Cierra las cortinas que el calor asfixia, el blog está que arde de ausencias y presencias descalzas, y hasta la luna está sudando estrellas. Cortina espesa como la de mi abuela, con aquellas rayas bandoleras. Cortina fina con sentimientos bordados. Cortina que encierras soledades y compañías, que ocultas paisajes y borrascas. Cortina larga que hace con sus bajos el oleaje de los pasos que no doy. Cortina corta, corto antifaz.
Echa la cortina aunque traspase hasta el tímpano la carraca aguda de los grillos de esta tarde, aunque rompas el instante silencioso de la noche estrenada, apenas oscura, apenas respirable, apenas noche. Cortina, la primera bailarina loca del verano, novia sonriente de los cuatro vientos, que a los cuatro acaricias. Cortinas viejas, tejidas de secretos, de recuerdos colgados en las cortinas de otro verano, que ni al lavarlas se limpian de lo que oyen. Cortinas nuevas, que no saben lo que el sol traiciona y acalora. Si peleas con él perderás como lo hice yo, novata luchadora, pero alegre inconsciente, cortina adolescente. Cortina que deja pasar la música y la siesta, las voces y hasta los susurros, la mitad de los olores, el doble de los versos de un poema.

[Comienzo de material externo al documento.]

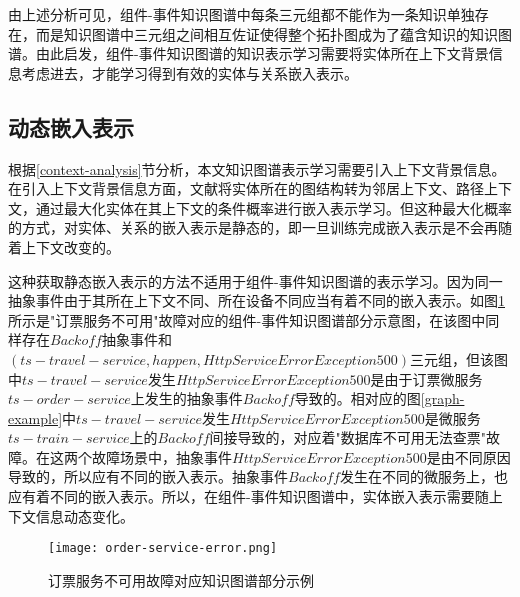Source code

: 由上述分析可见，组件-事件知识图谱中每条三元组都不能作为一条知识单独存在，而是知识图谱中三元组之间相互佐证使得整个拓扑图成为了蕴含知识的知识图谱。由此启发，组件-事件知识图谱的知识表示学习需要将实体所在上下文背景信息考虑进去，才能学习得到有效的实体与关系嵌入表示。
\subsection{动态嵌入表示}
根据\ref{context-analysis}节分析，本文知识图谱表示学习需要引入上下文背景信息。在引入上下文背景信息方面，文献\parencite{feng2016gake,shi2017knowledge}将实体所在的图结构转为邻居上下文、路径上下文，通过最大化实体在其上下文的条件概率进行嵌入表示学习。但这种最大化概率的方式，对实体、关系的嵌入表示是静态的，即一旦训练完成嵌入表示是不会再随着上下文改变的。

这种获取静态嵌入表示的方法不适用于组件-事件知识图谱的表示学习。因为同一抽象事件由于其所在上下文不同、所在设备不同应当有着不同的嵌入表示。如图\ref{order-service-error}所示是"订票服务不可用"故障对应的组件-事件知识图谱部分示意图，在该图中同样存在$Backoff$抽象事件和$\left(ts-travel-service, happen, HttpServiceError Exception 500\right)$三元组，但该图中$ts-travel-service$发生$HttpServiceError Exception 500$是由于订票微服务$ts-order-service$上发生的抽象事件$Backoff$导致的。相对应的图\ref{graph-example}中$ts-travel-service$发生$HttpServiceError Exception 500$是微服务$ts-train-service$上的$Backoff$间接导致的，对应着"数据库不可用无法查票"故障。在这两个故障场景中，抽象事件$HttpServiceError Exception 500$是由不同原因导致的，所以应有不同的嵌入表示。抽象事件$Backoff$发生在不同的微服务上，也应有着不同的嵌入表示。所以，在组件-事件知识图谱中，实体嵌入表示需要随上下文信息动态变化。
\begin{figure}[htbp]
    \centering
    \texttt{[image: order-service-error.png]}
    \caption{订票服务不可用故障对应知识图谱部分示例\label{order-service-error}}
\end{figure}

Echa la cortina, pájaro sin alas con ganas de volar, bridas en la cabeza, estampas en el pecho, pies de plumas, mirilla sin ojos, reloj parado. Nunca se sabe lo que pasa detrás de una cortina, y siempre lo que pasa delante de ella, por eso ponen flores a la entrada de la cortina, para avisar que alguien las cuida antes de cerrarlas. No hay más libertad que encerrarse detrás de una cortina. No hay aire más ligero que el que dejan respirar las cortinas. La diferencia entre una celda y una alcoba es la danza de una cortina. La boca se calla, el oído se cierra, los ojos se ciegan; a qué sentidos llaman las cortinas. Abona la penumbra, dicta sentencia sobre la respiración, cambia el ritmo de los latidos. Tatuaje en la cara, escudo para los cobardes, paraíso para el solitario, alegría para el triste, cueva de promesas, océano de palabras sin sentido, aunque con dirección. Capricho de mujer, atrevimiento para la vergüenza y el fracaso.